Frequency Quality Assessment of GFM and GFL Converters and Synchronous Condensers
Taulant Kerci, Federico Milano
TL;DR
The paper addresses how to maintain frequency quality in grids with rising grid-forming and grid-following IBRs alongside conventional machinery. It introduces a stochastic differential-algebraic modeling framework, applying Itô calculus to capture wind and demand variability, and compares GFM, GFL, and synchronous-condenser configurations on the IEEE 9-bus benchmark under normal and abnormal conditions. Results show that GFM markedly improves both short-term metrics (RoCoF, Zenith) and long-term metrics ($\sigma_{f}$, minutes outside $\pm 100$ mHz) relative to conventional or GFL-only setups; however, a combination of GFL devices with synchronous condensers can achieve similar performance in many scenarios, with AGC relevance diminishing in GFM-dominated grids. These findings offer practical guidance for transmission system operators on technology choices and AGC design in future power systems, highlighting robustness benefits of GFM and potential economic trade-offs with GFL+condensers depending on system strength and market context.
Abstract
This paper compares the impact of different conventional and emerging technologies and control strategies on frequency quality. We study, in particular, the long-term dynamic performance of grid-forming (GFM) and grid-following (GFL) inverter-based resources (IBRs) as well as conventional synchronous machines. Extensive simulations and several realistic scenarios consider both short-term and long-term aspects of frequency quality.
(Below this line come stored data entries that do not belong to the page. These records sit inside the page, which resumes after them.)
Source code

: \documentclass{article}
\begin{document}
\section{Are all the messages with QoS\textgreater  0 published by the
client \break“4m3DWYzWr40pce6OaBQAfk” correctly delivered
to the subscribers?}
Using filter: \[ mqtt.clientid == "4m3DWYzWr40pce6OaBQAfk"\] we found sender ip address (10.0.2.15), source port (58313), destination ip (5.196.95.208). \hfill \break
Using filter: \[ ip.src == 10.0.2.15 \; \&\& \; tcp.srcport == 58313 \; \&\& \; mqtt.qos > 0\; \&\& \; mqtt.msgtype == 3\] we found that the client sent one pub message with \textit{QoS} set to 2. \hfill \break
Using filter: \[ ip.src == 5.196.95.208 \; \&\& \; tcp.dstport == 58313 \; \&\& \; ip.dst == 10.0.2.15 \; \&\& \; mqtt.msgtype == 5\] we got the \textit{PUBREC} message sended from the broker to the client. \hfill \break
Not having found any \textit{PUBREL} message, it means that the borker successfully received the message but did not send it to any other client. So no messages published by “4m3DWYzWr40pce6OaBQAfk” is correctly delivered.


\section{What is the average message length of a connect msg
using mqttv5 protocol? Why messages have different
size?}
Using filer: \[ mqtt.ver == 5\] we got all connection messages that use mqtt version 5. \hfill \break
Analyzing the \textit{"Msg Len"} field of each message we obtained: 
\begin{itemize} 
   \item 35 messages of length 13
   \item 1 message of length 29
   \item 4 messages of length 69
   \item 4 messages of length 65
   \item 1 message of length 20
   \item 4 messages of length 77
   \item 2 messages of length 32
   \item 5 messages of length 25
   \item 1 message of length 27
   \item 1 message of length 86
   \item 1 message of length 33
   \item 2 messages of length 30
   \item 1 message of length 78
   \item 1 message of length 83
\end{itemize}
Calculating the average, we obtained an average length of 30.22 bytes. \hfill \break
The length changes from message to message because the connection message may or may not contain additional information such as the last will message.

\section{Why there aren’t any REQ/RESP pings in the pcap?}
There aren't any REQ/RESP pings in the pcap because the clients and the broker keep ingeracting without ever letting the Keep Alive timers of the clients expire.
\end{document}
It is shown that, while overall GFM IBRs significantly improve frequency quality, a combination of GFL IBRs providing frequency support such as wind and batteries, and synchronous condensers, might be enough to meet similar frequency quality standards. Another result of the paper is that the need for automatic generation control (AGC) becomes less clear in GFM IBR-dominated grids from a frequency quality perspective.